- Date: 17 – 23 July
- Surface: Clay / outdoor
- Location: Amersfoort, Netherlands

Champions

Singles
- Maximilian Marterer

Doubles
- Manuel Guinard / Grégoire Jacq
- ← 2022 · Dutch Open · 2024 →

= 2023 Dutch Open =

The 2023 Dutch Open, also known by its sponsored name Van Mossel Kia Dutch Open, was a professional tennis tournament played on clay courts. It was the fourth edition of the Challenger tournament which was part of the 2023 ATP Challenger Tour. It took place in Amersfoort, Netherlands between 17 and 23 July 2023.

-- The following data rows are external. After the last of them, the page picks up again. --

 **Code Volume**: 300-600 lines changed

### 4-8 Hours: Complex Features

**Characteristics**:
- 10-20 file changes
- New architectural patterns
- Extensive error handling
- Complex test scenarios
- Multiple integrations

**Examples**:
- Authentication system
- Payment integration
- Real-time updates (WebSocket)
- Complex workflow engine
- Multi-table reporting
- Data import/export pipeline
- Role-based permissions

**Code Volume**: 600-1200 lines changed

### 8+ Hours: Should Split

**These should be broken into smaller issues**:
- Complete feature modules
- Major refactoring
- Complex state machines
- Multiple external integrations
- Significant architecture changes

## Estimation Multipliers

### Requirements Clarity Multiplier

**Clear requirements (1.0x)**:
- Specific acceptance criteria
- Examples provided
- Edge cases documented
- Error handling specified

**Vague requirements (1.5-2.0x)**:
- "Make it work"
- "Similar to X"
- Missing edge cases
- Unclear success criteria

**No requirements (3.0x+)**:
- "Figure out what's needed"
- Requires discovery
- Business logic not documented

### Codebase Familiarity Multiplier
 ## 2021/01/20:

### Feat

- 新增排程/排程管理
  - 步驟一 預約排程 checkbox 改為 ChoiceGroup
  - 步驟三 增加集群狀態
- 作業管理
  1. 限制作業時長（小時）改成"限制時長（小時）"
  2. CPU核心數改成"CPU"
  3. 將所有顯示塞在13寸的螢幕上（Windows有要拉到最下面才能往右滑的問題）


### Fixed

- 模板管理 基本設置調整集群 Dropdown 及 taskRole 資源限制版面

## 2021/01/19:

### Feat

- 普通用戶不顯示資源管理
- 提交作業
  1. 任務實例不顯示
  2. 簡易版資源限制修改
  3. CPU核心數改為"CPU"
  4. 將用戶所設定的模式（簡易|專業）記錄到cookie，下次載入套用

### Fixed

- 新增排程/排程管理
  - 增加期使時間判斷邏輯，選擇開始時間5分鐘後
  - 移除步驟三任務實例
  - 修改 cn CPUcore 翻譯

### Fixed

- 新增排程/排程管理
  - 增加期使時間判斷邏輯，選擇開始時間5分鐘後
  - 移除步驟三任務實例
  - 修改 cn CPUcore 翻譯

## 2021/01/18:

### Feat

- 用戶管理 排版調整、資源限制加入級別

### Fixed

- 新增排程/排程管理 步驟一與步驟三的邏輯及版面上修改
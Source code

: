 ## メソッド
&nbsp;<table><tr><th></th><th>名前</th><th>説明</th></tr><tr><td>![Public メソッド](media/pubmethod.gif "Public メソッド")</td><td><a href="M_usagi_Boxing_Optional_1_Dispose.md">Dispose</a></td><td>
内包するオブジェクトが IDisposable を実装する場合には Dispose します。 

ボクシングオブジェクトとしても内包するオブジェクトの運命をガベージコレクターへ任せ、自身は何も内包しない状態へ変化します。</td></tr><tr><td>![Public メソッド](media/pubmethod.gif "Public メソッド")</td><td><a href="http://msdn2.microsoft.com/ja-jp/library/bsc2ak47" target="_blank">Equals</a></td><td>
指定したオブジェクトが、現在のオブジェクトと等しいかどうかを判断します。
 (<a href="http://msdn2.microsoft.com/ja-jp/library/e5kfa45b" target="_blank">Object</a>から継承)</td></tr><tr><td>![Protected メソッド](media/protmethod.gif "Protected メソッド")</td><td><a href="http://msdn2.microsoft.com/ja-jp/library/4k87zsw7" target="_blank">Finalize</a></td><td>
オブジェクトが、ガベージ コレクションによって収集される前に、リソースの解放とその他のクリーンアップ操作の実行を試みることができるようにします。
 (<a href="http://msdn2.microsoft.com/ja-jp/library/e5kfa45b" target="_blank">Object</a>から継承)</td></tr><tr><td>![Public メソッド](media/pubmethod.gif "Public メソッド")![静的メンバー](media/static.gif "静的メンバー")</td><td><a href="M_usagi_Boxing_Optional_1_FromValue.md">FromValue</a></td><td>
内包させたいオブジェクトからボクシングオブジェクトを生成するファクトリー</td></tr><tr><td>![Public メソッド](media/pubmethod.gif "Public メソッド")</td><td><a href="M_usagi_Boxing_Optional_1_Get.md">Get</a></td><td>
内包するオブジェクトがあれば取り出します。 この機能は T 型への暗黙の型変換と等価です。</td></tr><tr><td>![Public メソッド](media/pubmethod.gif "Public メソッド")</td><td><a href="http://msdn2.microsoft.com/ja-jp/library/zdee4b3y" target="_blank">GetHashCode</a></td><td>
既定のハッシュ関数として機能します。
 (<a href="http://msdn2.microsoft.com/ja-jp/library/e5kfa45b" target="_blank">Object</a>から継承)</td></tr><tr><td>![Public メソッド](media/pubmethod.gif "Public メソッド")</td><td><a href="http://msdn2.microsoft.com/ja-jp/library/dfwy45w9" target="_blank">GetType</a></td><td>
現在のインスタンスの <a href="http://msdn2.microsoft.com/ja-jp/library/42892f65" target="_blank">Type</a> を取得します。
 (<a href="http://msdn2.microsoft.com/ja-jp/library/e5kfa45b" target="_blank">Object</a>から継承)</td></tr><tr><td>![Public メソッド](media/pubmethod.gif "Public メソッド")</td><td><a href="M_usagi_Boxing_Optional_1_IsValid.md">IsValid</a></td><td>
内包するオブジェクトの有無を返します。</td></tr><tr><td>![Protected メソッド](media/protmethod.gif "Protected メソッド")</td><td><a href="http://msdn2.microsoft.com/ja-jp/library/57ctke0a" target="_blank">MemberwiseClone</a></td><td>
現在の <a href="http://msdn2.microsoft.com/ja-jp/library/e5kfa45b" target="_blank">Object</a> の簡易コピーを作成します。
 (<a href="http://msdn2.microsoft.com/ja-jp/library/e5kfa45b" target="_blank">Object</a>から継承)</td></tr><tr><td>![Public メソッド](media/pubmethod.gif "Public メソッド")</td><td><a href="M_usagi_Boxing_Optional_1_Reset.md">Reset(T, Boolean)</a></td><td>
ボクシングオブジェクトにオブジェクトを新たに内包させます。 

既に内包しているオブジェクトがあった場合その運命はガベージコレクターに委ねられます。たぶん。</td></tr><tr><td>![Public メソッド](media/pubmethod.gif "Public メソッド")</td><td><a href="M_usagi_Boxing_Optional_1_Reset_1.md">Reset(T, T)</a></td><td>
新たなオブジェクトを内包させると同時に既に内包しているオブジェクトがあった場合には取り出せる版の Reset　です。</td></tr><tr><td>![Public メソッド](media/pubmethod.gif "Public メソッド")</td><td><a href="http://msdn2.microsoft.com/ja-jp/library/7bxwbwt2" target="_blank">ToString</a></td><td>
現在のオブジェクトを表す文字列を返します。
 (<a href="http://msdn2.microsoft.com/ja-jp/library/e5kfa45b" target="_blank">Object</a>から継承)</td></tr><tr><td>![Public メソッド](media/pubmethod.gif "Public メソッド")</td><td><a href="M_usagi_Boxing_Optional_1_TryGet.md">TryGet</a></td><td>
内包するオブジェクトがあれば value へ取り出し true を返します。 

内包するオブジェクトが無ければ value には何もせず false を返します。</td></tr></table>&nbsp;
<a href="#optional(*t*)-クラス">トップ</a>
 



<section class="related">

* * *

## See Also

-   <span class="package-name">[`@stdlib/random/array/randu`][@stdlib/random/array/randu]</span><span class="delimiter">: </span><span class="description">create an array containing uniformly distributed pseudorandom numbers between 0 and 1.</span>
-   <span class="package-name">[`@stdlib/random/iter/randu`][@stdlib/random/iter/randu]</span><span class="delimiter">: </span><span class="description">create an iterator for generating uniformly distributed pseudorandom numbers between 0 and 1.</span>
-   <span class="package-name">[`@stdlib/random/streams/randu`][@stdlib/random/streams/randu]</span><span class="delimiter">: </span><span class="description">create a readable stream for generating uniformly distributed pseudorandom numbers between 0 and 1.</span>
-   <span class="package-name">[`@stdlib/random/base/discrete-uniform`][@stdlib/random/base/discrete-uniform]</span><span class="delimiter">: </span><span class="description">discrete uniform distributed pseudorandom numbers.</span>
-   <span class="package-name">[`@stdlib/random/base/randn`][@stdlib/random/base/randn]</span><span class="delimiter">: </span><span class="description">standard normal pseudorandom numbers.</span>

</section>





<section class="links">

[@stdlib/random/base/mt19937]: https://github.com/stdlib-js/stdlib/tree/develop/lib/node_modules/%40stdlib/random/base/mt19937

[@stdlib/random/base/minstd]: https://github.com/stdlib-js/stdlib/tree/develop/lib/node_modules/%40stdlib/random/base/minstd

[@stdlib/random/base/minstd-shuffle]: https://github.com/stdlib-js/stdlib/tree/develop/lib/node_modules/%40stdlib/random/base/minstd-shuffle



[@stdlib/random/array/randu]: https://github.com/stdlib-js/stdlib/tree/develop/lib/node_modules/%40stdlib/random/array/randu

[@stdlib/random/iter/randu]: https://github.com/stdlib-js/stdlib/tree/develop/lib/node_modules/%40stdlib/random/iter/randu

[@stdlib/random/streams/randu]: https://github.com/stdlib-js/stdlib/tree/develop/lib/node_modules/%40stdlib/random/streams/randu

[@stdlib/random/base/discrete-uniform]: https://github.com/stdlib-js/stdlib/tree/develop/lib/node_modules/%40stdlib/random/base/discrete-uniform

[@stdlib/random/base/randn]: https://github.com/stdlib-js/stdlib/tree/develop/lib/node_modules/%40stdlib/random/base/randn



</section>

==Singles main draw entrants==
===Seeds===

| Country | Player | Rank^{1} | Seed |
|---|---|---|---|
| ARG | Facundo Díaz Acosta | 115 | 1 |
| BRA | Felipe Meligeni Alves | 134 | 2 |
| GBR | Jan Choinski | 164 | 3 |
| NED | Jelle Sels | 167 | 4 |
| GER | Maximilian Marterer | 170 | 5 |
| NED | Jesper de Jong | 177 | 6 |
| ROU | Nicholas David Ionel | 192 | 7 |
| FRA | Titouan Droguet | 205 | 8 |

- ^{1} Rankings are as of 3 July 2023.

===Other entrants===
The following players received wildcards into the singles main draw:
- NED Alec Deckers
- NED Guy den Ouden
- NED Sander Jong

The following player received entry into the singles main draw as an alternate:
- FRA Manuel Guinard

The following players received entry from the qualifying draw:
- BEL Tibo Colson
- BEL Joris De Loore
- FRA Mathys Erhard
- DEN Elmer Møller
- NED Niels Visker
- CZE Michael Vrbenský

The following players received entry as lucky losers:
- ESP Àlex Martí Pujolràs
- ITA Luca Potenza

==Champions==
===Singles===

- GER Maximilian Marterer def. FRA Titouan Droguet 6–4, 6–2.

===Doubles===

- FRA Manuel Guinard / FRA Grégoire Jacq def. NED Mats Hermans / NED Sander Jong 6–4, 6–4.